Ferroptotic Potency of ISM1 Expression in the Drug-Induced Alzheimer's Disease-Like Phenotype Under the Influence of Betulin.

Abstract

Alzheimer's disease (AD) is a progressive neurodegenerative disease characterized by two main pathological mechanisms, mostly hyperphosphorylated tau and amyloid-β toxicity. Although many studies focus on these basic mechanisms, ferroptosis draws attention as an important pathway responsible for neurodegeneration in AD. There is no definitive treatment for AD but alternative phytochemicals to drugs come into prominence. Betulin is usually obtained from the birch tree. It is an abundant triterpene and has a high antioxidant capacity. Isthmin-1 (ISM1) is a secreted adipokine. In this study, we investigated the potential treatment of AD in the ferroptosis-ISM1-betulin triangle. For this, we created an AD model with okadaic acid (200 ng/kg)) in 36 Wistar albino male rats and treated with betulin (20 mg/kg/day, i.p). We evaluated ISM1 gene expression, iron accumulation, and total oxidative metabolism parameters (TAS, TOS, OSI) in hippocampal tissue. We analyzed cognitive recovery in AD with Morris Water Maze Test and general locomotor activity, explore, and anti-anxiolytic effect with Open Field Test.

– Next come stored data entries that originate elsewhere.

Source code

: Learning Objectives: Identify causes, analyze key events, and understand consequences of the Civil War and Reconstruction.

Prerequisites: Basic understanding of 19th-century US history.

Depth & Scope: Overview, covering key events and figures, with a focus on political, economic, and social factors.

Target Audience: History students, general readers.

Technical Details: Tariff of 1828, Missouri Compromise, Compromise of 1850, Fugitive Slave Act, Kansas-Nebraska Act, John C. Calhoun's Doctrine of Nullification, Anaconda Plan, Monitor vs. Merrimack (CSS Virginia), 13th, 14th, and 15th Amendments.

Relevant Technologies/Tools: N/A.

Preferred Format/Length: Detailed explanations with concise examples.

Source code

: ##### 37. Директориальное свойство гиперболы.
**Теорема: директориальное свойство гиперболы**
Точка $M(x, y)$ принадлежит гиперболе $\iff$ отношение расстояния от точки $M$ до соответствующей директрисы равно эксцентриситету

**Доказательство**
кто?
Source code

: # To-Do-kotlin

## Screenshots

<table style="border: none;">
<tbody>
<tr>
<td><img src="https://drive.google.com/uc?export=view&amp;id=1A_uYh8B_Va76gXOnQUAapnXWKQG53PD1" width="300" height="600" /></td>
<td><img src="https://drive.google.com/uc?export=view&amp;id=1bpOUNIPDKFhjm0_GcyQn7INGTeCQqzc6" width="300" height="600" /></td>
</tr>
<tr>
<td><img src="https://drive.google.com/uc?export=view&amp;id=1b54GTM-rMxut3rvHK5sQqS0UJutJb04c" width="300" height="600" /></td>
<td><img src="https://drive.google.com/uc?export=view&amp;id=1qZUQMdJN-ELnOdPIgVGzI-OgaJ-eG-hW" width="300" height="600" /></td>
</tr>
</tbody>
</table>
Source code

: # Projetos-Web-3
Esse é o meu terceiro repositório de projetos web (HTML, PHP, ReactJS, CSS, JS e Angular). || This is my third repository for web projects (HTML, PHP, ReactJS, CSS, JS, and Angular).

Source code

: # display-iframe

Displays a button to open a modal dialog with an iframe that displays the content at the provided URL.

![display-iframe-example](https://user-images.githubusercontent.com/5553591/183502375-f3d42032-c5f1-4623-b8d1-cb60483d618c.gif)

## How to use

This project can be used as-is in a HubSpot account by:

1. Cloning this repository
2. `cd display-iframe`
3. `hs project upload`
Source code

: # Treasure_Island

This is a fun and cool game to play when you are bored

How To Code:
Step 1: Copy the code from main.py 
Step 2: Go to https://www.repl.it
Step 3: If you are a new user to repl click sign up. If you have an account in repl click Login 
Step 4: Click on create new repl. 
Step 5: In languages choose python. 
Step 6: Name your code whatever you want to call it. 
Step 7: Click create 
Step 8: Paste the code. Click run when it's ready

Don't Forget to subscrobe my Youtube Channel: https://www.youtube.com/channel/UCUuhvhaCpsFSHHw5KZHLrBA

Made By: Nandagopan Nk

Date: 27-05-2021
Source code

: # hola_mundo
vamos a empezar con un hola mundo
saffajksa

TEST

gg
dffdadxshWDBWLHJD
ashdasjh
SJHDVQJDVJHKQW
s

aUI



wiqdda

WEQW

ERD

We compared the obtained data with metabolic and genetic results. In conclusion, betulin may have a role in neuronal ferroptotic mechanisms by reducing iron accumulation by ISM1 regulation. Betulin may have a role in neuronal ferroptotic mechanisms by reducing iron accumulation by ISM1 regulation. Although this study suggests the corrective effect of betulin and ISM1 on cognitive gain and anxiety, it is the first study to show the total antioxidant capacity of betulin in AD.